Cudham

Cudham, Bromley

A quiet village with several flint and red brick buildings, lying two miles east of Biggin Hill


Hidden London: Cudham village sign
Cudham’s millen­nial village sign

Cudham’s church of St Peter and St Paul is of twelfth century origin, though much restored since. There is evidence that there has been a place of worship on this site since 900bc and two yew trees in the church­yard may be 17 centuries years old. Local landowners have often been of noble birth but none has ever chosen to live in the village.

In 1865 Richard Relph acquired the Blacksmith’s Arms, a property that dates from 1628. As the name suggests, it was orig­i­nally a smithy.
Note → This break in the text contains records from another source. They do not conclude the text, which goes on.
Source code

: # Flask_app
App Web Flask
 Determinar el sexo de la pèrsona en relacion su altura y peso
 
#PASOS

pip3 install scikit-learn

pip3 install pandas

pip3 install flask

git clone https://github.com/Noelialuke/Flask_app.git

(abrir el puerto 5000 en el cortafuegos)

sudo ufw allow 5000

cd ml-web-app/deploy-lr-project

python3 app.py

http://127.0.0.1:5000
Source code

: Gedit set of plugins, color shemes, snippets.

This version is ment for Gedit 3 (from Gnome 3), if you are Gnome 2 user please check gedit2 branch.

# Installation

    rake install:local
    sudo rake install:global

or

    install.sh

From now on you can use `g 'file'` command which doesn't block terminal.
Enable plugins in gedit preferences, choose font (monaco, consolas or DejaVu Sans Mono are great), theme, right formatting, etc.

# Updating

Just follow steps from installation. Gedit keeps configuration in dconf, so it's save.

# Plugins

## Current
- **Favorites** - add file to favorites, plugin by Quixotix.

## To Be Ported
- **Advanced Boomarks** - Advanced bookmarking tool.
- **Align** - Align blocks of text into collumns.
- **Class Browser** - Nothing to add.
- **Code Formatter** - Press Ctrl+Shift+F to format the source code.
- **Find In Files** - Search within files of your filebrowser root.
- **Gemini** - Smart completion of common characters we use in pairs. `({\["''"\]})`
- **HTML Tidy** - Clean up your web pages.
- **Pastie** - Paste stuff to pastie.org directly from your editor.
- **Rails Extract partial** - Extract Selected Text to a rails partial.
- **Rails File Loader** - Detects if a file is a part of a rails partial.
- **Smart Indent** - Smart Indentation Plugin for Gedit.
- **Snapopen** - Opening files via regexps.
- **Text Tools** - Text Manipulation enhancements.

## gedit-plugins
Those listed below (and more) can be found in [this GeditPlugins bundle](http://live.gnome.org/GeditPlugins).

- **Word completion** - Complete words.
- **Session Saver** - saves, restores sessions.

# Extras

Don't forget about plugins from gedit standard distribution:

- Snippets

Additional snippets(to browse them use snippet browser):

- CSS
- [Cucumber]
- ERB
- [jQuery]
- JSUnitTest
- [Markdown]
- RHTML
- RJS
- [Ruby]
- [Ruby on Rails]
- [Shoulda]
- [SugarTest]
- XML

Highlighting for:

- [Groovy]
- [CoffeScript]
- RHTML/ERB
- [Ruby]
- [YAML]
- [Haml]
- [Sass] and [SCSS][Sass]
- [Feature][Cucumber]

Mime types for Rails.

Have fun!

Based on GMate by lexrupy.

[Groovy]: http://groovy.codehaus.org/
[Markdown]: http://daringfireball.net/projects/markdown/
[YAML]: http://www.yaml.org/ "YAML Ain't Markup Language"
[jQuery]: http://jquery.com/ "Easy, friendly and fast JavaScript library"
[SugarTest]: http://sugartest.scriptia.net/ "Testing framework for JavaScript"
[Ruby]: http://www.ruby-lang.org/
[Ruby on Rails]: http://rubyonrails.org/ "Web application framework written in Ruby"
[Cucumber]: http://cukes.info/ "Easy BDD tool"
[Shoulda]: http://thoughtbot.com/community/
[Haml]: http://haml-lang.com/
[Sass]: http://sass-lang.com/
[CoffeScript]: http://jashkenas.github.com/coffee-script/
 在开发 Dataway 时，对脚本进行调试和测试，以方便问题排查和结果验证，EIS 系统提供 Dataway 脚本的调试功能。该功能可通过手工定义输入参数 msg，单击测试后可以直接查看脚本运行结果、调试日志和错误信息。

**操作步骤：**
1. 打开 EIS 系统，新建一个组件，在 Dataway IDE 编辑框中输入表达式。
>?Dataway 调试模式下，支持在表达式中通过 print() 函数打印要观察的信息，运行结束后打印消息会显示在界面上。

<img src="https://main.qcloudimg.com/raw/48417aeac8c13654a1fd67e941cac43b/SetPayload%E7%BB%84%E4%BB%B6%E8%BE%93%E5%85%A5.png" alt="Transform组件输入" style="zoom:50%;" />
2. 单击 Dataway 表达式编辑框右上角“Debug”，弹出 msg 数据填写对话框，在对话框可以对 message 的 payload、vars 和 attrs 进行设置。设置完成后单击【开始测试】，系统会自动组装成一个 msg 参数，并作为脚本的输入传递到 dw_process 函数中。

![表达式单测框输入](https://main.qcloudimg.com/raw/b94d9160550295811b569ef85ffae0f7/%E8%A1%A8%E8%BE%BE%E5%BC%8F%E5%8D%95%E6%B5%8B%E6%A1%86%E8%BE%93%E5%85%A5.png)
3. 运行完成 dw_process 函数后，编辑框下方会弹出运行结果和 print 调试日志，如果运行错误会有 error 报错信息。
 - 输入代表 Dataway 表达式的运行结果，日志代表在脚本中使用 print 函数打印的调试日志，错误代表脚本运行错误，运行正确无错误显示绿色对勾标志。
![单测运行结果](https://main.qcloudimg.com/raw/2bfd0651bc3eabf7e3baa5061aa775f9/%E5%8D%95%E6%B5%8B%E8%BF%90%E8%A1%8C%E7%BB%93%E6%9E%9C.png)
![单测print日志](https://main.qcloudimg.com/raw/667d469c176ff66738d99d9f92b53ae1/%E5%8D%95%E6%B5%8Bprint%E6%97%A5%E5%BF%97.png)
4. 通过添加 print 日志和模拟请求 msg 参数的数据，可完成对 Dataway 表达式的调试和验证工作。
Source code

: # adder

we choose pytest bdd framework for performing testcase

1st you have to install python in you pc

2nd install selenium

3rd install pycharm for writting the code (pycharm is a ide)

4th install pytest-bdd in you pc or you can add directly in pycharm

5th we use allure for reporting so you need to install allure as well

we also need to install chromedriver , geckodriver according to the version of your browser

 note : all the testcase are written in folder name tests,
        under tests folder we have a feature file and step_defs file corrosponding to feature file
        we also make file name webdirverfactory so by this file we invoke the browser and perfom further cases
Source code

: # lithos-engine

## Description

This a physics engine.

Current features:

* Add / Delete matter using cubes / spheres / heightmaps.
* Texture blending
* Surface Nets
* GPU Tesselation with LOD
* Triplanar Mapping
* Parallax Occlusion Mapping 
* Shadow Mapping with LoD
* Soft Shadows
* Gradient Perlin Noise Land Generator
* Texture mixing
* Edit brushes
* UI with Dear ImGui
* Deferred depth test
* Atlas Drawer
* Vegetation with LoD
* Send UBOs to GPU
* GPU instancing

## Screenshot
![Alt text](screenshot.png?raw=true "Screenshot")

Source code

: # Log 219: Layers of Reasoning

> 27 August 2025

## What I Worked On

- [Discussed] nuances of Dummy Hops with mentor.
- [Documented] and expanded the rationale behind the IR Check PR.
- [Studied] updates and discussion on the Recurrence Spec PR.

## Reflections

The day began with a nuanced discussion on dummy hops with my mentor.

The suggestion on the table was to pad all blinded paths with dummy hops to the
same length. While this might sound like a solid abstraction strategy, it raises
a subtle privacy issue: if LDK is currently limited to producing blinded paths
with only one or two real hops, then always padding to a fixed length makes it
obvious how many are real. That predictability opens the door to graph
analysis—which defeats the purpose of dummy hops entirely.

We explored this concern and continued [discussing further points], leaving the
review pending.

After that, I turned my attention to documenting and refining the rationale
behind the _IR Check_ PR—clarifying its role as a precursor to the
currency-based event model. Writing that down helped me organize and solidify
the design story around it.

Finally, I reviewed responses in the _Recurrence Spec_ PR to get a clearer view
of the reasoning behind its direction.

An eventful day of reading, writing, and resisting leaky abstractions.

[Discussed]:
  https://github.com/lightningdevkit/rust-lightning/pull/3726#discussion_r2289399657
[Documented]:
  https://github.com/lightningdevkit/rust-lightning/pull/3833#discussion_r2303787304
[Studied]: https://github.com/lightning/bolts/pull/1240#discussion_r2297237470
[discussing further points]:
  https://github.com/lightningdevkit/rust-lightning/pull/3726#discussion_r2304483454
Relph’s wife bore him fifteen children, one of whom – born at the inn when the landlord was at a remark­ably advanced age – went on to become the cele­brated music hall star Little Tich. The pub features in the village’s millen­nial sign, shown in the photo­graph.

The houses and cottages of Cudham date mainly from the 19th century. Cudham Hall served until recently as a trade union-run engi­neering college but has since been converted to apart­ments. The Angas Home has been a vicarage and a sailors’ conva­les­cent home. It’s now a private house and was valued at around £2,750,000 in 2012.

The surrounding farms were once known for growing dyer’s weed (Reseda luteola), which produces a yellow pigment. Its culti­va­tion ceased when synthetic competi­tors rendered it uneco­nomic.

Run by the Woodcraft Folk, Cudham envi­ron­mental activ­i­ties centre is set within a three-acre woodland site on New Barn Lane. It has a resi­den­tial field studies unit, a camping area and a mini-farm.